# PROBLEM STATEMENT
Give back the listing in full and exactly, leaving out the images.

Start of Block

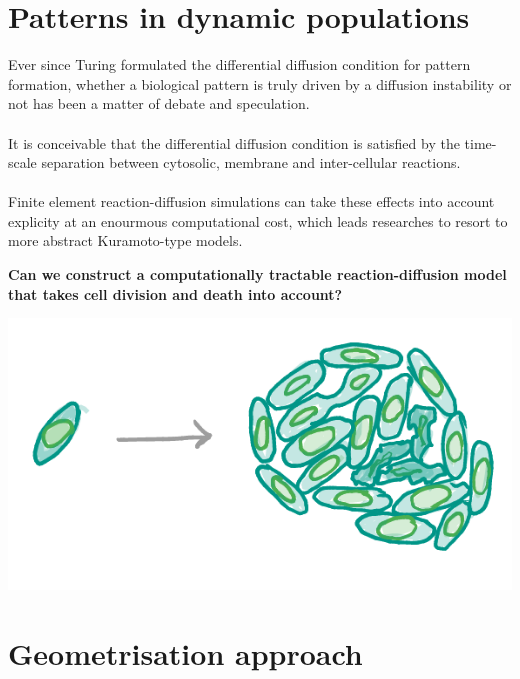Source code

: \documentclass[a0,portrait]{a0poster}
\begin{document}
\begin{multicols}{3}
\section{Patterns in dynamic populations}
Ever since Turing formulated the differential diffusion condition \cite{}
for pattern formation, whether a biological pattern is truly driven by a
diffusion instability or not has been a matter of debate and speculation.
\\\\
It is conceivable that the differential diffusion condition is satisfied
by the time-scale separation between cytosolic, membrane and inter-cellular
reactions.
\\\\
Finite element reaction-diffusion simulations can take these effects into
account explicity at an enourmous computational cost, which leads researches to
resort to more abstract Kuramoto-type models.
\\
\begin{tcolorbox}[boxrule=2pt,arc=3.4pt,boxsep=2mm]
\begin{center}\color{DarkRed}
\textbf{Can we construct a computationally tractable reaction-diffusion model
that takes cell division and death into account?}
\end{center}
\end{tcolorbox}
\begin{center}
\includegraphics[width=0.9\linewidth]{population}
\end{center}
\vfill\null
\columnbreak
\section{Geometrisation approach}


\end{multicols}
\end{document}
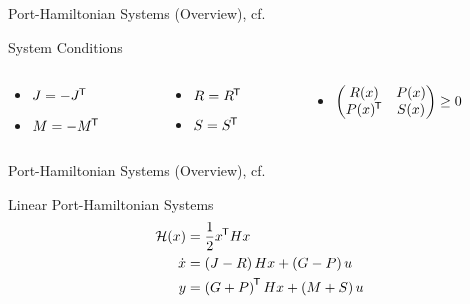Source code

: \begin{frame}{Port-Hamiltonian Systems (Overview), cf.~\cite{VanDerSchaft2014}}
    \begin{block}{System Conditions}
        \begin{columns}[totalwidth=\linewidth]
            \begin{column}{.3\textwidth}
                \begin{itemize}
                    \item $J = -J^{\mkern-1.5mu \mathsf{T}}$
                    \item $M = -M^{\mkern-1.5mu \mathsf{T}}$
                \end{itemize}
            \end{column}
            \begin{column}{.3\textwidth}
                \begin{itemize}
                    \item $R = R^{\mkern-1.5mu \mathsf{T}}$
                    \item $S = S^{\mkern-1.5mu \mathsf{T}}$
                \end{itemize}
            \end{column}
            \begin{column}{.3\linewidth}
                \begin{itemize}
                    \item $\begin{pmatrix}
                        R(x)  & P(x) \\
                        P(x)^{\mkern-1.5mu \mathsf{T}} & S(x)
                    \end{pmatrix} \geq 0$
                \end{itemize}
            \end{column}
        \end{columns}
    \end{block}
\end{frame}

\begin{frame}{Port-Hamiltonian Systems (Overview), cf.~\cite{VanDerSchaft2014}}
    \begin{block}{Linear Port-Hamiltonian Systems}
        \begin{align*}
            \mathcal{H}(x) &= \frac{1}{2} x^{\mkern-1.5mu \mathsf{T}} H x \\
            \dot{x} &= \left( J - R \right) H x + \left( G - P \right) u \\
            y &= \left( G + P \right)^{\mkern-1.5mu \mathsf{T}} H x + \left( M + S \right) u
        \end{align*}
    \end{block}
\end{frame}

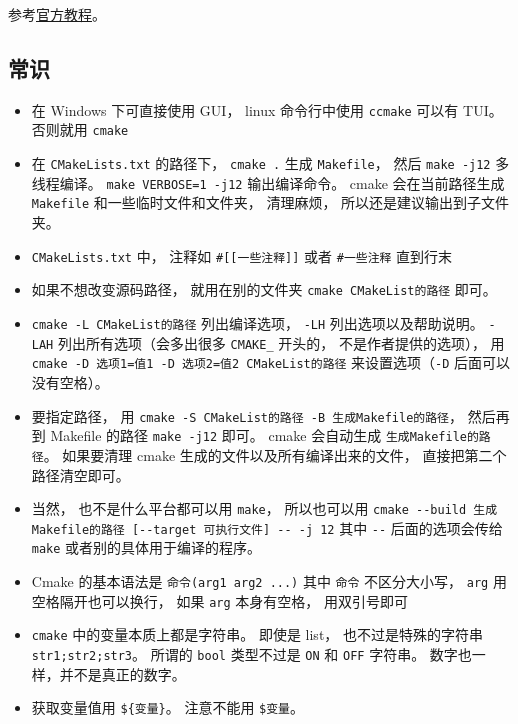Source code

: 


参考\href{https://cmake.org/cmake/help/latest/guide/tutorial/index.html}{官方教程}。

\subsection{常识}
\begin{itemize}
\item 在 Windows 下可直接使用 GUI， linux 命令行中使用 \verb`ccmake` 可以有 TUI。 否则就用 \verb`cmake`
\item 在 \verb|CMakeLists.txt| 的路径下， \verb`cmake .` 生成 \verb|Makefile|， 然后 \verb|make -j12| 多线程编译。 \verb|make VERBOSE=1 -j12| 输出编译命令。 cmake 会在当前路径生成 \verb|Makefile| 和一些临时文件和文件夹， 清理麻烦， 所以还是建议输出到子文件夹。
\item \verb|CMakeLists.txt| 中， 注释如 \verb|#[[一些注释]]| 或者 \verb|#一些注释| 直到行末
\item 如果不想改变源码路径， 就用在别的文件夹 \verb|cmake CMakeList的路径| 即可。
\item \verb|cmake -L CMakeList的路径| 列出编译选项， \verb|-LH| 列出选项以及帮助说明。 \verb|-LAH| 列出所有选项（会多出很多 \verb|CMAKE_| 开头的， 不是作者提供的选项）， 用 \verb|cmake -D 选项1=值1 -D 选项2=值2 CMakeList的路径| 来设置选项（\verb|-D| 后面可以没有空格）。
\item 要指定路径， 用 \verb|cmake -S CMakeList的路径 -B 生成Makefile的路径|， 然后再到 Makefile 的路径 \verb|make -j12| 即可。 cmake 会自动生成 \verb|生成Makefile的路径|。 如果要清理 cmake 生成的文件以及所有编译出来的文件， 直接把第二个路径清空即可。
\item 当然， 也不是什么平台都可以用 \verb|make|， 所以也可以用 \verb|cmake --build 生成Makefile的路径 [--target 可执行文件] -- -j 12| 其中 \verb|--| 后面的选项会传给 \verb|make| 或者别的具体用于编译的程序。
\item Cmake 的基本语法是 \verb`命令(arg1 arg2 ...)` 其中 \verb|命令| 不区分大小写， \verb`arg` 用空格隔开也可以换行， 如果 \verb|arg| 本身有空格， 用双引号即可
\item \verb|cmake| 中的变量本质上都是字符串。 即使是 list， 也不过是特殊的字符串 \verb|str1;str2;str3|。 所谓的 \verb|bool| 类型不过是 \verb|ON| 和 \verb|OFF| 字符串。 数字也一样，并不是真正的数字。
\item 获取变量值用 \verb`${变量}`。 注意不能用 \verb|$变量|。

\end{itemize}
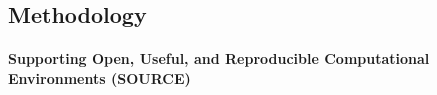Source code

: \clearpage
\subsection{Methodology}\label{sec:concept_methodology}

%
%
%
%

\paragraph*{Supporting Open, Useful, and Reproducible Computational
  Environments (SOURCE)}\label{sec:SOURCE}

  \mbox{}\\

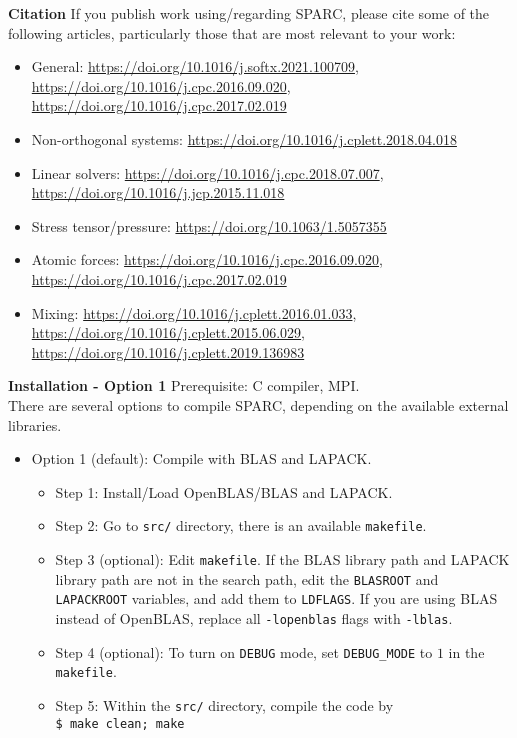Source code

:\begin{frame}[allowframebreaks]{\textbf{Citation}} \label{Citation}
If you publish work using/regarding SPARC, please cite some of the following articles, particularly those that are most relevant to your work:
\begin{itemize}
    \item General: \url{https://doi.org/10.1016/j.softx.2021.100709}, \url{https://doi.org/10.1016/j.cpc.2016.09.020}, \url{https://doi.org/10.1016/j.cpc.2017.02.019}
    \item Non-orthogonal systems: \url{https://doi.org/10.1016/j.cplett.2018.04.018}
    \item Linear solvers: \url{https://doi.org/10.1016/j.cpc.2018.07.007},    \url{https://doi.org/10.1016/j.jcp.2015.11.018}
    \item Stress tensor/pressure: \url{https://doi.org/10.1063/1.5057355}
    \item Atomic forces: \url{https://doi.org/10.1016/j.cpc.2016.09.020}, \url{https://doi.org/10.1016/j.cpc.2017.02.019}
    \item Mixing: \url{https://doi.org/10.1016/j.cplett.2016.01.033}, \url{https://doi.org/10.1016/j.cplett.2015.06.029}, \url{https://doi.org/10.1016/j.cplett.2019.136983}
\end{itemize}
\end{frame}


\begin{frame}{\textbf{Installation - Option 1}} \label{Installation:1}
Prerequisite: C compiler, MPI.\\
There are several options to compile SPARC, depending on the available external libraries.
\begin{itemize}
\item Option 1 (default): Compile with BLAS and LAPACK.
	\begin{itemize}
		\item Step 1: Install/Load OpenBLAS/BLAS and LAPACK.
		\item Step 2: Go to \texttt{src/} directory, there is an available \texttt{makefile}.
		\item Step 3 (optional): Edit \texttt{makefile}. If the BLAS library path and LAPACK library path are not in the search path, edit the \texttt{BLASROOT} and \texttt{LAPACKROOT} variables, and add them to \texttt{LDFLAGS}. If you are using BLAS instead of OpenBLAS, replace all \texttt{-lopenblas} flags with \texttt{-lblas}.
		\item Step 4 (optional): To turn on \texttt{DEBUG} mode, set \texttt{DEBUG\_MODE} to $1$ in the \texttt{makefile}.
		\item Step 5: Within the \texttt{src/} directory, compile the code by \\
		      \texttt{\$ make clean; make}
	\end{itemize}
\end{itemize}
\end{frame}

End of Block

# PROBLEM SOLUTION
Source code

: \documentclass[a0,portrait]{a0poster}
\begin{document}
\begin{multicols}{3}
\section{Patterns in dynamic populations}
Ever since Turing formulated the differential diffusion condition \cite{}
for pattern formation, whether a biological pattern is truly driven by a
diffusion instability or not has been a matter of debate and speculation.
\\\\
It is conceivable that the differential diffusion condition is satisfied
by the time-scale separation between cytosolic, membrane and inter-cellular
reactions.
\\\\
Finite element reaction-diffusion simulations can take these effects into
account explicity at an enourmous computational cost, which leads researches to
resort to more abstract Kuramoto-type models.
\\
\begin{tcolorbox}[boxrule=2pt,arc=3.4pt,boxsep=2mm]
\begin{center}\color{DarkRed}
\textbf{Can we construct a computationally tractable reaction-diffusion model
that takes cell division and death into account?}
\end{center}
\end{tcolorbox}
\begin{center}
\includegraphics[width=0.9\linewidth]{population}
\end{center}
\vfill\null
\columnbreak
\section{Geometrisation approach}


\end{multicols}
\end{document}
Source code

: \begin{frame}{Port-Hamiltonian Systems (Overview), cf.~\cite{VanDerSchaft2014}}
    \begin{block}{System Conditions}
        \begin{columns}[totalwidth=\linewidth]
            \begin{column}{.3\textwidth}
                \begin{itemize}
                    \item $J = -J^{\mkern-1.5mu \mathsf{T}}$
                    \item $M = -M^{\mkern-1.5mu \mathsf{T}}$
                \end{itemize}
            \end{column}
            \begin{column}{.3\textwidth}
                \begin{itemize}
                    \item $R = R^{\mkern-1.5mu \mathsf{T}}$
                    \item $S = S^{\mkern-1.5mu \mathsf{T}}$
                \end{itemize}
            \end{column}
            \begin{column}{.3\linewidth}
                \begin{itemize}
                    \item $\begin{pmatrix}
                        R(x)  & P(x) \\
                        P(x)^{\mkern-1.5mu \mathsf{T}} & S(x)
                    \end{pmatrix} \geq 0$
                \end{itemize}
            \end{column}
        \end{columns}
    \end{block}
\end{frame}

\begin{frame}{Port-Hamiltonian Systems (Overview), cf.~\cite{VanDerSchaft2014}}
    \begin{block}{Linear Port-Hamiltonian Systems}
        \begin{align*}
            \mathcal{H}(x) &= \frac{1}{2} x^{\mkern-1.5mu \mathsf{T}} H x \\
            \dot{x} &= \left( J - R \right) H x + \left( G - P \right) u \\
            y &= \left( G + P \right)^{\mkern-1.5mu \mathsf{T}} H x + \left( M + S \right) u
        \end{align*}
    \end{block}
\end{frame}

Source code

: 


参考\href{https://cmake.org/cmake/help/latest/guide/tutorial/index.html}{官方教程}。

\subsection{常识}
\begin{itemize}
\item 在 Windows 下可直接使用 GUI， linux 命令行中使用 \verb`ccmake` 可以有 TUI。 否则就用 \verb`cmake`
\item 在 \verb|CMakeLists.txt| 的路径下， \verb`cmake .` 生成 \verb|Makefile|， 然后 \verb|make -j12| 多线程编译。 \verb|make VERBOSE=1 -j12| 输出编译命令。 cmake 会在当前路径生成 \verb|Makefile| 和一些临时文件和文件夹， 清理麻烦， 所以还是建议输出到子文件夹。
\item \verb|CMakeLists.txt| 中， 注释如 \verb|#[[一些注释]]| 或者 \verb|#一些注释| 直到行末
\item 如果不想改变源码路径， 就用在别的文件夹 \verb|cmake CMakeList的路径| 即可。
\item \verb|cmake -L CMakeList的路径| 列出编译选项， \verb|-LH| 列出选项以及帮助说明。 \verb|-LAH| 列出所有选项（会多出很多 \verb|CMAKE_| 开头的， 不是作者提供的选项）， 用 \verb|cmake -D 选项1=值1 -D 选项2=值2 CMakeList的路径| 来设置选项（\verb|-D| 后面可以没有空格）。
\item 要指定路径， 用 \verb|cmake -S CMakeList的路径 -B 生成Makefile的路径|， 然后再到 Makefile 的路径 \verb|make -j12| 即可。 cmake 会自动生成 \verb|生成Makefile的路径|。 如果要清理 cmake 生成的文件以及所有编译出来的文件， 直接把第二个路径清空即可。
\item 当然， 也不是什么平台都可以用 \verb|make|， 所以也可以用 \verb|cmake --build 生成Makefile的路径 [--target 可执行文件] -- -j 12| 其中 \verb|--| 后面的选项会传给 \verb|make| 或者别的具体用于编译的程序。
\item Cmake 的基本语法是 \verb`命令(arg1 arg2 ...)` 其中 \verb|命令| 不区分大小写， \verb`arg` 用空格隔开也可以换行， 如果 \verb|arg| 本身有空格， 用双引号即可
\item \verb|cmake| 中的变量本质上都是字符串。 即使是 list， 也不过是特殊的字符串 \verb|str1;str2;str3|。 所谓的 \verb|bool| 类型不过是 \verb|ON| 和 \verb|OFF| 字符串。 数字也一样，并不是真正的数字。
\item 获取变量值用 \verb`${变量}`。 注意不能用 \verb|$变量|。

\end{itemize}
Source code

: \clearpage
\subsection{Methodology}\label{sec:concept_methodology}

%
%
%
%

\paragraph*{Supporting Open, Useful, and Reproducible Computational
  Environments (SOURCE)}\label{sec:SOURCE}

  \mbox{}\\

Source code

:\begin{frame}[allowframebreaks]{\textbf{Citation}} \label{Citation}
If you publish work using/regarding SPARC, please cite some of the following articles, particularly those that are most relevant to your work:
\begin{itemize}
    \item General: \url{https://doi.org/10.1016/j.softx.2021.100709}, \url{https://doi.org/10.1016/j.cpc.2016.09.020}, \url{https://doi.org/10.1016/j.cpc.2017.02.019}
    \item Non-orthogonal systems: \url{https://doi.org/10.1016/j.cplett.2018.04.018}
    \item Linear solvers: \url{https://doi.org/10.1016/j.cpc.2018.07.007},    \url{https://doi.org/10.1016/j.jcp.2015.11.018}
    \item Stress tensor/pressure: \url{https://doi.org/10.1063/1.5057355}
    \item Atomic forces: \url{https://doi.org/10.1016/j.cpc.2016.09.020}, \url{https://doi.org/10.1016/j.cpc.2017.02.019}
    \item Mixing: \url{https://doi.org/10.1016/j.cplett.2016.01.033}, \url{https://doi.org/10.1016/j.cplett.2015.06.029}, \url{https://doi.org/10.1016/j.cplett.2019.136983}
\end{itemize}
\end{frame}


\begin{frame}{\textbf{Installation - Option 1}} \label{Installation:1}
Prerequisite: C compiler, MPI.\\
There are several options to compile SPARC, depending on the available external libraries.
\begin{itemize}
\item Option 1 (default): Compile with BLAS and LAPACK.
	\begin{itemize}
		\item Step 1: Install/Load OpenBLAS/BLAS and LAPACK.
		\item Step 2: Go to \texttt{src/} directory, there is an available \texttt{makefile}.
		\item Step 3 (optional): Edit \texttt{makefile}. If the BLAS library path and LAPACK library path are not in the search path, edit the \texttt{BLASROOT} and \texttt{LAPACKROOT} variables, and add them to \texttt{LDFLAGS}. If you are using BLAS instead of OpenBLAS, replace all \texttt{-lopenblas} flags with \texttt{-lblas}.
		\item Step 4 (optional): To turn on \texttt{DEBUG} mode, set \texttt{DEBUG\_MODE} to $1$ in the \texttt{makefile}.
		\item Step 5: Within the \texttt{src/} directory, compile the code by \\
		      \texttt{\$ make clean; make}
	\end{itemize}
\end{itemize}
\end{frame}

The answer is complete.